# Installing a Fan in a Recessed Light Fixture



## MMP (Jun 26, 2009)

Can I install a ceiling fan in a recessed light fixture. I have a two story house, so installing from above is not an option. I've installed ceiling fans before, but have never dealt with pot light fixtures. The recessed/pot lights are newly installed as part of a remodel, but I'd like to change one to a ceiling fan fixture.


----------



## Jim Port (Sep 21, 2007)

The recessed housing is not rated to support a ceiling fan. You could however removed the recessed housing and install a bracket rated for ceiling fan support.


----------



## adpanko (Jun 18, 2009)

Agreed. I don't believe there is any recessed light that would also be designed to be used as a traditional fan/light junction box. You have to take out the recessed can, and put in an appropriately rated fan ceiling box. Some boxes bolt directly into a joist, others are secured to a metal brace that spans between the two joists. But I'm comfortable saying with 99+% certainty that you can't put a fan on an existing recess light


----------



## 220/221 (Oct 9, 2007)

A) Remove the can, install some blocking between the joists, run the can wire to the fan JB, patch the hole and hang the fan.

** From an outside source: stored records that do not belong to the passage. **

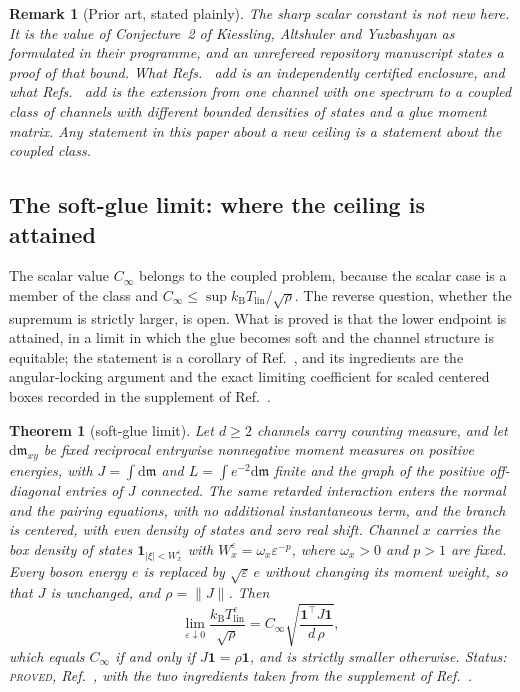 \documentclass[aps,10pt,superscriptaddress,floatfix,amsmath,amssymb,nofootinbib]{revtex4-2}
\newcommand{\kb}{k_{\mathrm B}}
\newcommand{\Tlin}{T_{\mathrm{lin}}}
\newcommand{\Cinf}{C_\infty}
\newcommand{\PROVED}{\textsc{proved}}
\newtheorem{theorem}{Theorem}
\newtheorem{remark}{Remark}
\begin{document}
\begin{remark}[Prior art, stated plainly]\label{rem:prior}
The sharp scalar constant is not new here. It is the value of Conjecture~2 of
Kiessling, Altshuler and Yuzbashyan \cite{kay} as formulated in their programme, and an
unrefereed repository manuscript \cite{kondratev} states a proof of that bound. What
Refs.~\cite{gamma,finiteband} add is an independently certified enclosure, and what
Refs.~\cite{optimum,finiteenergy,anisosharp} add is the extension from one channel with
one spectrum to a coupled class of channels with different bounded densities of states and
a glue moment matrix. Any statement in this paper about a \emph{new} ceiling is a statement
about the coupled class.
\end{remark}

\subsection{The soft-glue limit: where the ceiling is attained}\label{sec:soft}

The scalar value $\Cinf$ belongs to the coupled problem, because the scalar case is a member
of the class and $\Cinf\le\sup\kb\Tlin/\sqrt\rho$. The reverse question, whether the supremum
is strictly larger, is open. What is proved is that the lower endpoint is attained, in a
limit in which the glue becomes soft and the channel structure is equitable; the statement is
a corollary of Ref.~\cite{finiteenergy}, and its ingredients are the angular-locking argument
and the exact limiting coefficient for scaled centered boxes recorded in the supplement of
Ref.~\cite{univglue}.

\begin{theorem}[soft-glue limit]\label{thm:softlimit}
Let $d\ge2$ channels carry counting measure, and let $\mathrm{d}\mathfrak m_{xy}$ be fixed
reciprocal entrywise nonnegative moment measures on positive energies, with
$J=\int\mathrm{d}\mathfrak m$ and $L=\int e^{-2}\mathrm{d}\mathfrak m$ finite and the graph of the positive
off-diagonal entries of $J$ connected. The same retarded interaction enters the normal and
the pairing equations, with no additional instantaneous term, and the branch is centered,
with even density of states and zero real shift. Channel $x$ carries the box density of
states $\mathbf 1_{|\xi|<W_x^{\varepsilon}}$ with $W_x^{\varepsilon}=\omega_x\varepsilon^{-p}$,
where $\omega_x>0$ and $p>1$ are fixed. Every boson energy $e$ is replaced by
$\sqrt\varepsilon\,e$ without changing its moment weight, so that $J$ is unchanged, and
$\rho=\|J\|$. Then
\begin{equation}\label{eq:softlimit}
\lim_{\varepsilon\downarrow0}\frac{\kb\Tlin^{\varepsilon}}{\sqrt\rho}
=\Cinf\sqrt{\frac{\mathbf 1^{\!\top}J\mathbf 1}{d\,\rho}},
\end{equation}
which equals $\Cinf$ if and only if $J\mathbf 1=\rho\mathbf 1$, and is strictly smaller
otherwise.
Status: \PROVED{}, Ref.~\cite{finiteenergy}, with the two ingredients taken from the
supplement of Ref.~\cite{univglue}.
\end{theorem}
\end{document}
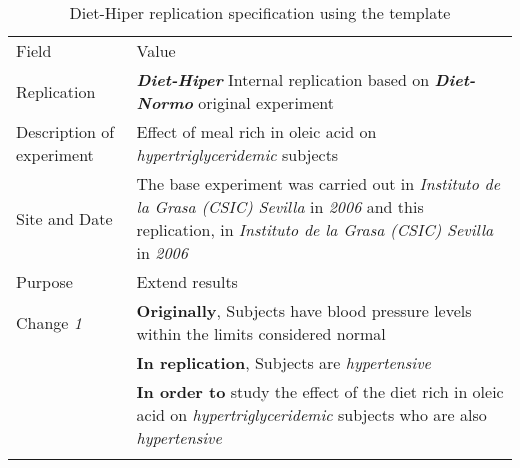 \begin{table*}[h]
  \caption{Diet-Hiper replication specification using the template}
\label{tab:rocio}
  \centering

\begin{tabularx}{\textwidth}{
  >{\hsize=0.25\hsize}X
  >{\hsize=0.8\hsize}X}
  
    \noalign{\smallskip}\hline\noalign{\smallskip}
  
  Field &  Value  \\ 
  \noalign{\smallskip}\hline\noalign{\smallskip}
 
 Replication &   \textbf{\emph{Diet-Hiper}}   Internal replication based on \textbf{\emph{Diet-Normo}}  original experiment   \\

 Description \newline of experiment &  Effect of  meal rich in oleic acid on \emph{hypertriglyceridemic} subjects \\  
 
 Site and Date & The base experiment was carried out in  \textit{Instituto de la Grasa (CSIC) Sevilla}  in  \textit{2006} and this replication, in  \textit{Instituto de la Grasa (CSIC) Sevilla} in \textit{2006}    \\
    Purpose  &  Extend results \\  
\hline   
    Change \textit{1}   & \textbf{Originally}, Subjects have blood pressure levels within the limits considered normal \\& \textbf{In replication}, Subjects are \emph{hypertensive}   \\& \textbf{In order to} study the effect of the diet rich in oleic acid on \emph{hypertriglyceridemic} subjects who are also \emph{hypertensive}   \\ 
    
	
   	\noalign{\smallskip\smallskip}\hline
	\end{tabularx}  
\end{table*}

B) install the fan JB on a joist close to the can, run a cable to the can JBox and leave the can in place.

C) install the fan JB on a joist close to the can, relocate the can cable to the fan JBox, remove the can and patch the hole.


----------



## J. V. (Jun 1, 2007)

Just take out the light and use a fan rated box in it's place. Supporting this box is critical. I usually just use a 2x4 above the fan box and screw the box to the 2x4. Use same cable for fan as for light.


----------



## MMP (Jun 26, 2009)

*Thank for all the help!*

I had a feeling it would not be too terrible difficult. I'll take out the fixture and see what I am dealing with. The remodeler electrician wants $250 to remake the hole as celing fan compatible. I am pretty handy and didn't think this price was worth it.


----------



## J. V. (Jun 1, 2007)

MMP said:


> I had a feeling it would not be too terrible difficult. I'll take out the fixture and see what I am dealing with. The remodeler electrician wants $250 to remake the hole as celing fan compatible. I am pretty handy and didn't think this price was worth it.


The have a product designed to cover the large hole. It's used for ceiling fans and any other ceiling fixture where the hardware is not large enough in diameter to cover the hole. Someone here can give you a link or show you a picture. You will not need to repair any drywall or ceiling materials if you use this product.
Cheap too.


----------



## gthomas785 (Mar 22, 2021)

A 2x4 between joists is plenty to support a ceiling fan.


----------



## joed (Mar 13, 2005)

12 year old thread. I think it's fixed by now.


----------



## gthomas785 (Mar 22, 2021)

joed said:


> 12 year old thread. I think it's fixed by now.


Whoops my bad


----------



## DIYerLI (10 mo ago)

What about The Can Conversion R56 conversion kit? Anyone have opinions using that with recessed lighting cans?


----------